Segment Start: PROVIDED MATERIAL

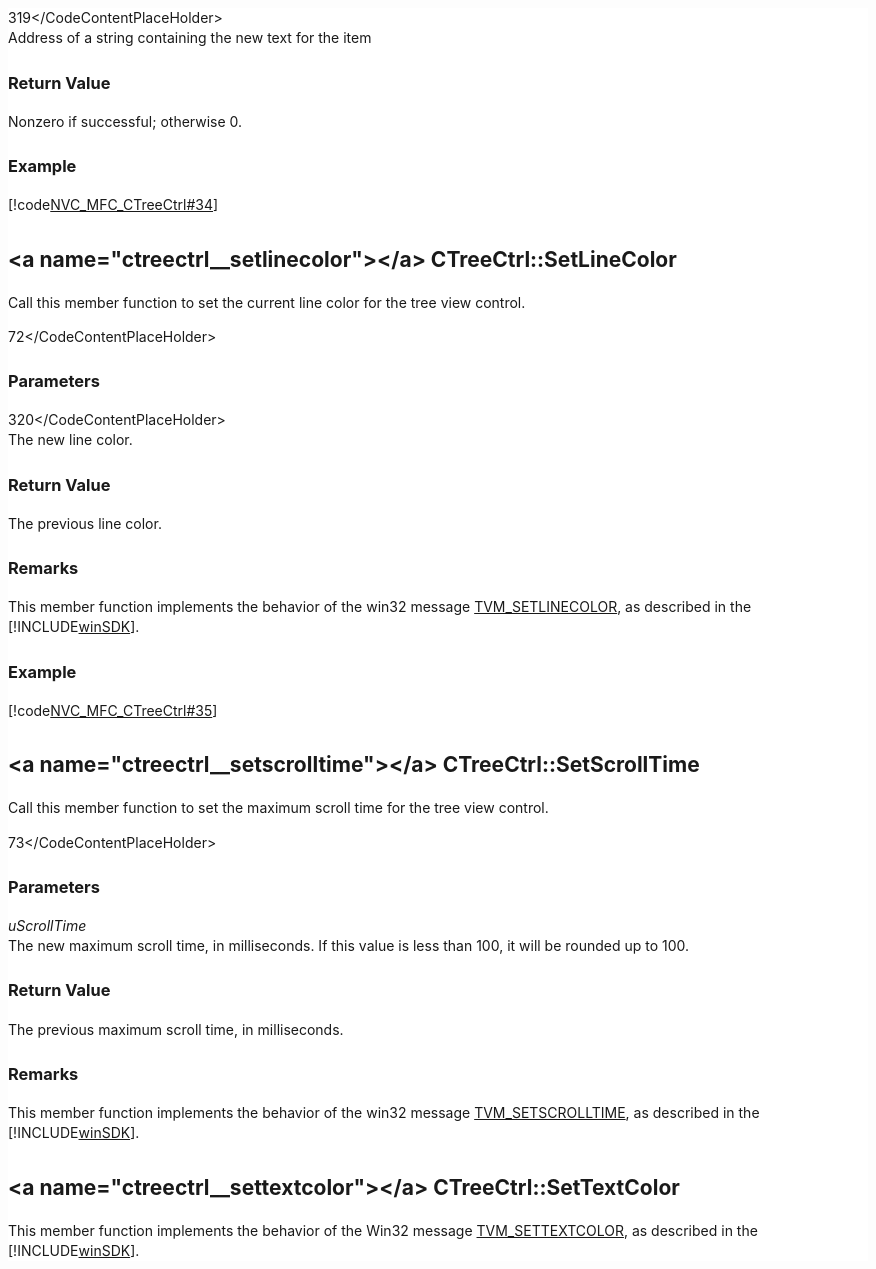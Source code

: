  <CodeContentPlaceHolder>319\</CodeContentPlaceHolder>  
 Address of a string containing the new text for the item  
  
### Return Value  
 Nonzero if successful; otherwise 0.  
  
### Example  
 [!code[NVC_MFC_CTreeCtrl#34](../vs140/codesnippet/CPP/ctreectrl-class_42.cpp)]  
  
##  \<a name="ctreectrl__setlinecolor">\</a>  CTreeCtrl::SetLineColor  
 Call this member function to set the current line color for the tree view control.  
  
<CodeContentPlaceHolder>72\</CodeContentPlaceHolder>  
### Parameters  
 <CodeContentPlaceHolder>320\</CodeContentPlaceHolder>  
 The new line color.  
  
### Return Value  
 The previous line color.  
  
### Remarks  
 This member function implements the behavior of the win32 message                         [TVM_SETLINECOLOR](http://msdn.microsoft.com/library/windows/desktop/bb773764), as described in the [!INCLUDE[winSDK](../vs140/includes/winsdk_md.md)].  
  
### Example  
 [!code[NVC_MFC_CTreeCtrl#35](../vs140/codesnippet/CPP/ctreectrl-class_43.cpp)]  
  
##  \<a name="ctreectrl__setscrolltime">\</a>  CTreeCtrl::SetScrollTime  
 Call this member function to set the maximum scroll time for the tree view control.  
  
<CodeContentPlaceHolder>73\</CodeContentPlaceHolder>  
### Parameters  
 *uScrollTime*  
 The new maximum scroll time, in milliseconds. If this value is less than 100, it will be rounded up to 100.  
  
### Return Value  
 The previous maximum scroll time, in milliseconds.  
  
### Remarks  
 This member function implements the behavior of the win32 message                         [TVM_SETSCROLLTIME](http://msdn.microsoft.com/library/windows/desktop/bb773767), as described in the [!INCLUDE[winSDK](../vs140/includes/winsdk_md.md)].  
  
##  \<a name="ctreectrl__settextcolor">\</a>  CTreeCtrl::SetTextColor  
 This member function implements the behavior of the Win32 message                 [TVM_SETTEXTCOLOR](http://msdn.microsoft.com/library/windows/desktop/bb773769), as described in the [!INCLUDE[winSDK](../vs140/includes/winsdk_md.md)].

Segment End: PROVIDED MATERIAL
Segment Start: PROVIDED MATERIAL

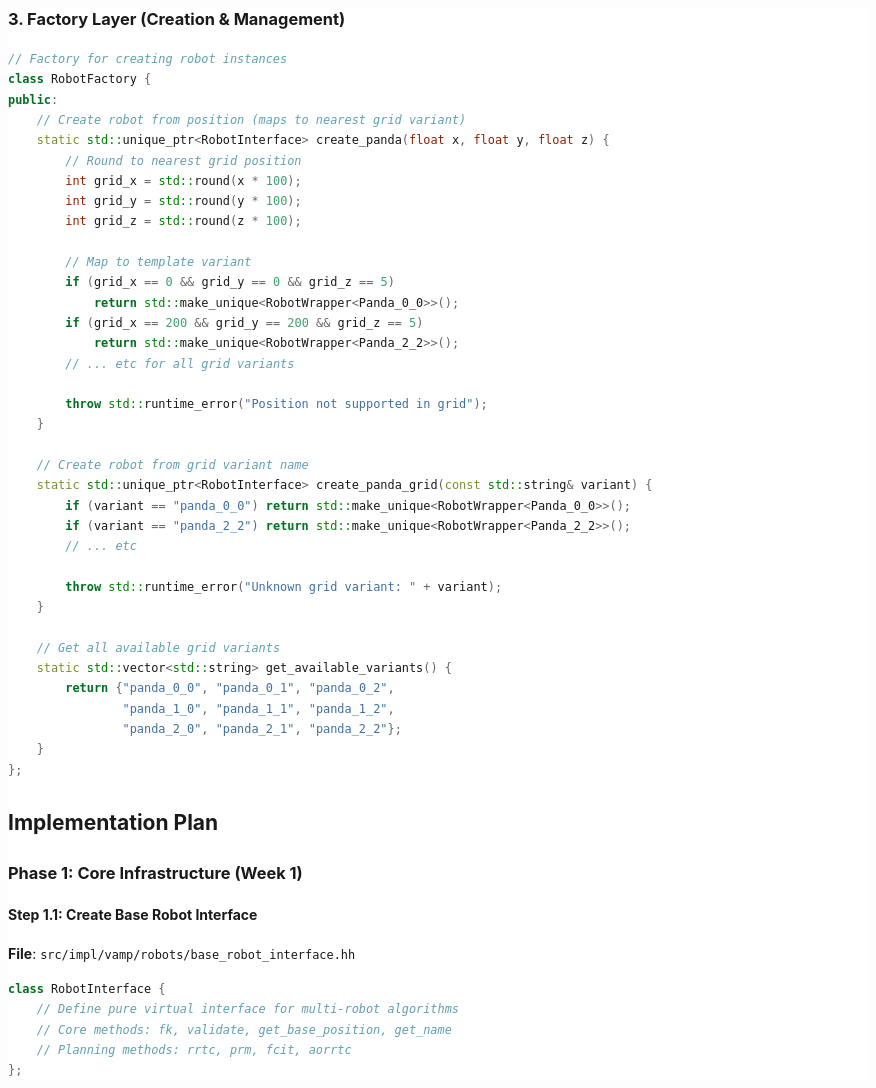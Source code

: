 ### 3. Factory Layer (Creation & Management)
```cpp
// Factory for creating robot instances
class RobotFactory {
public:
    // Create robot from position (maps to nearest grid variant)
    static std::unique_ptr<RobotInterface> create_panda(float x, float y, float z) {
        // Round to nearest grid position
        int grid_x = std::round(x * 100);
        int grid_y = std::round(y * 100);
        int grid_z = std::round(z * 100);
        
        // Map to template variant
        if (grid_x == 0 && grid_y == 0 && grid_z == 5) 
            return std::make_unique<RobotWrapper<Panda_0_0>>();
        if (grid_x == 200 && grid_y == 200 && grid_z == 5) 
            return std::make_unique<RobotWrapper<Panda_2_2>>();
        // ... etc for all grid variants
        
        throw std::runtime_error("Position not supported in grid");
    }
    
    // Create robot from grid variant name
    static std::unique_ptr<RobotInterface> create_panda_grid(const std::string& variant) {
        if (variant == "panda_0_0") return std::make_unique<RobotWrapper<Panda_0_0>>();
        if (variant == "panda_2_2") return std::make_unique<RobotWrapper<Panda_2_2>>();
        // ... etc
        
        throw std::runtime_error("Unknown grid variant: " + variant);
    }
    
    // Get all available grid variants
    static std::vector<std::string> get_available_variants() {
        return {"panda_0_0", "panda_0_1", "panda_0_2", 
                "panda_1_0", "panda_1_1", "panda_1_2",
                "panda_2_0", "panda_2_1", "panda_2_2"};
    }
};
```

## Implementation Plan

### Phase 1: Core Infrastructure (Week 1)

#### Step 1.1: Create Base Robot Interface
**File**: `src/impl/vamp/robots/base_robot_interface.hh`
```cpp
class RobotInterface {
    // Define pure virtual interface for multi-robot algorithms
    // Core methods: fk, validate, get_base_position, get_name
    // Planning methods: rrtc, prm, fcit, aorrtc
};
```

Segment End: PROVIDED MATERIAL

PROBLEM TO SOLVE:
Would you copy every line of the entries that includes the word "static"?

SOLVED PROBLEM:
    static std::unique_ptr<RobotInterface> create_panda(float x, float y, float z) {
    static std::unique_ptr<RobotInterface> create_panda_grid(const std::string& variant) {
    static std::vector<std::string> get_available_variants() {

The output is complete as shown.